Records excerpted from a collection:

((

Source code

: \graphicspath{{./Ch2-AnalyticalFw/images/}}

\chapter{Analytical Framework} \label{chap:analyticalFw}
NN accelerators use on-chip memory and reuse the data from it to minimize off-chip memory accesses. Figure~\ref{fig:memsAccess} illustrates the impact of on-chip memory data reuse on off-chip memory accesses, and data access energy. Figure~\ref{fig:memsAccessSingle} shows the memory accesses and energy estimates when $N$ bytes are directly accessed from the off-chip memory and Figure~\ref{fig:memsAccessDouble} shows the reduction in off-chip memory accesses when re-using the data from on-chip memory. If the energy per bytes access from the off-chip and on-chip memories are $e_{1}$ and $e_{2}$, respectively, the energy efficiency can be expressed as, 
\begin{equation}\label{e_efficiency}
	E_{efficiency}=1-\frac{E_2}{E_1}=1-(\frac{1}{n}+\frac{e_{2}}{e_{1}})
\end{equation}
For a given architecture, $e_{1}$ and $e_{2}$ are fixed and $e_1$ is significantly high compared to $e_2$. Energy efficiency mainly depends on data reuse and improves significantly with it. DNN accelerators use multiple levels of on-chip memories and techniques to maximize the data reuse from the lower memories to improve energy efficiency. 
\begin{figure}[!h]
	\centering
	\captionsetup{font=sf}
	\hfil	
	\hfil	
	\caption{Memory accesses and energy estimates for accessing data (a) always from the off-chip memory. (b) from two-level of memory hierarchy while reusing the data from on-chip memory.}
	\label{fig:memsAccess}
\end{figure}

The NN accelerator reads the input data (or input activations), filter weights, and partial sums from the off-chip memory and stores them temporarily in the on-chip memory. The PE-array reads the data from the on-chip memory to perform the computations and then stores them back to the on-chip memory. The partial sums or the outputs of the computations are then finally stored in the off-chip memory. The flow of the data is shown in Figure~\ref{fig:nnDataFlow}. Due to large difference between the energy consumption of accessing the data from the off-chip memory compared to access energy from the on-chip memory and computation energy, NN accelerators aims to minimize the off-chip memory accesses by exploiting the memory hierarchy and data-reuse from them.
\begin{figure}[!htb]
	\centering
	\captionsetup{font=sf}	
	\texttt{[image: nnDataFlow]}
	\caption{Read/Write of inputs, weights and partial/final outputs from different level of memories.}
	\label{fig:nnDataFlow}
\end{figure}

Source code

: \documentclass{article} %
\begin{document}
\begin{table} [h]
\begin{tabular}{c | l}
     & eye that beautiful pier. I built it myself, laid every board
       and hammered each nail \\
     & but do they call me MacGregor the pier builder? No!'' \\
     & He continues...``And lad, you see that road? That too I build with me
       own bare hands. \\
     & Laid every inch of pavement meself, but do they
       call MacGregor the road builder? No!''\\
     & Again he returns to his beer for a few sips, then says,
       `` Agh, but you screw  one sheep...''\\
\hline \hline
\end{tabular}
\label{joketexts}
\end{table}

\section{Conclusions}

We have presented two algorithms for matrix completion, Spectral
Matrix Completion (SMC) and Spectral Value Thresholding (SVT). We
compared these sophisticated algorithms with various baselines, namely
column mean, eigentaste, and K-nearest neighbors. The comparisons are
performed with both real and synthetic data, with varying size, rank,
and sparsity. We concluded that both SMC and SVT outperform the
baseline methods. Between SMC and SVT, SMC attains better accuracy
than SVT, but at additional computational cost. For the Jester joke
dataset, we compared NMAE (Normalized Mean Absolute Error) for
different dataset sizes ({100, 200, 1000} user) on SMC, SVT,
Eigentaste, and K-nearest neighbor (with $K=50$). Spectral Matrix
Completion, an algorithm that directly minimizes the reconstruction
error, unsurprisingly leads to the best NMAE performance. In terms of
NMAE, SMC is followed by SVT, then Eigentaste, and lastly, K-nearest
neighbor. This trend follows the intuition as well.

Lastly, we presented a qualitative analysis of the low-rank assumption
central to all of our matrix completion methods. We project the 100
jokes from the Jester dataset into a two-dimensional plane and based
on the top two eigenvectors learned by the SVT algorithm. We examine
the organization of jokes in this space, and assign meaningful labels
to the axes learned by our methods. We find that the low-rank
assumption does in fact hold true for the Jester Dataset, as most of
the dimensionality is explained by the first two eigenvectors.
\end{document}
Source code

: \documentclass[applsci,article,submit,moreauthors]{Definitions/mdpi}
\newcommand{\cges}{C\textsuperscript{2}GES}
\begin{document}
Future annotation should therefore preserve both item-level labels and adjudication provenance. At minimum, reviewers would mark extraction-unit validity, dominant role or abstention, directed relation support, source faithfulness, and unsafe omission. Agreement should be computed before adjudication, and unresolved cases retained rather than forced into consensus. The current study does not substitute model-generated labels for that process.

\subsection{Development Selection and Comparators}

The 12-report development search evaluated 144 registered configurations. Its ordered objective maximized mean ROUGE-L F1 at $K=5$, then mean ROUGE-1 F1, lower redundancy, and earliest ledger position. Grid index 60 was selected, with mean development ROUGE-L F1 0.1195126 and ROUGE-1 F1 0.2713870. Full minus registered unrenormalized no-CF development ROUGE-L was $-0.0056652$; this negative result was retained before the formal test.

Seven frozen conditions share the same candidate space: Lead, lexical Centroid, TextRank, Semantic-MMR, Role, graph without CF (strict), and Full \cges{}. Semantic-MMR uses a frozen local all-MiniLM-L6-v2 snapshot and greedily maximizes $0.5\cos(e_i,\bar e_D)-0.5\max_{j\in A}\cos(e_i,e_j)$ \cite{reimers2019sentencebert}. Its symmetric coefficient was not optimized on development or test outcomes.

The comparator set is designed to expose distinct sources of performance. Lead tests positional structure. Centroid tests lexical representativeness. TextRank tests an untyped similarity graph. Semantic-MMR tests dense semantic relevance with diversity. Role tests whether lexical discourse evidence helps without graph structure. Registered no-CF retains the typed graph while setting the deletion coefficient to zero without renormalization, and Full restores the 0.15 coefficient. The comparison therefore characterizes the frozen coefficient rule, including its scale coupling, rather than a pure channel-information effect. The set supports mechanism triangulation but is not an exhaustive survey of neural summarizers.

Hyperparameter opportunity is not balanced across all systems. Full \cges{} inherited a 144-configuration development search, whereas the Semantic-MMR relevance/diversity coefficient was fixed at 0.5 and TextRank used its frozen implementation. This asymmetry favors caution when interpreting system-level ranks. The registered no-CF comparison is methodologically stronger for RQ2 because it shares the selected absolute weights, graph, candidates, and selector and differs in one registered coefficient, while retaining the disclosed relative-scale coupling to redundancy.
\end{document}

))

When you reach the line with "compared these sophisticated" in the records above, start writing out lines exactly, and stop once the line with "baseline methods. Between" has been written; include nothing else.

*Solution to the problem*:
compared these sophisticated algorithms with various baselines, namely
column mean, eigentaste, and K-nearest neighbors. The comparisons are
performed with both real and synthetic data, with varying size, rank,
and sparsity. We concluded that both SMC and SVT outperform the
baseline methods. Between SMC and SVT, SMC attains better accuracy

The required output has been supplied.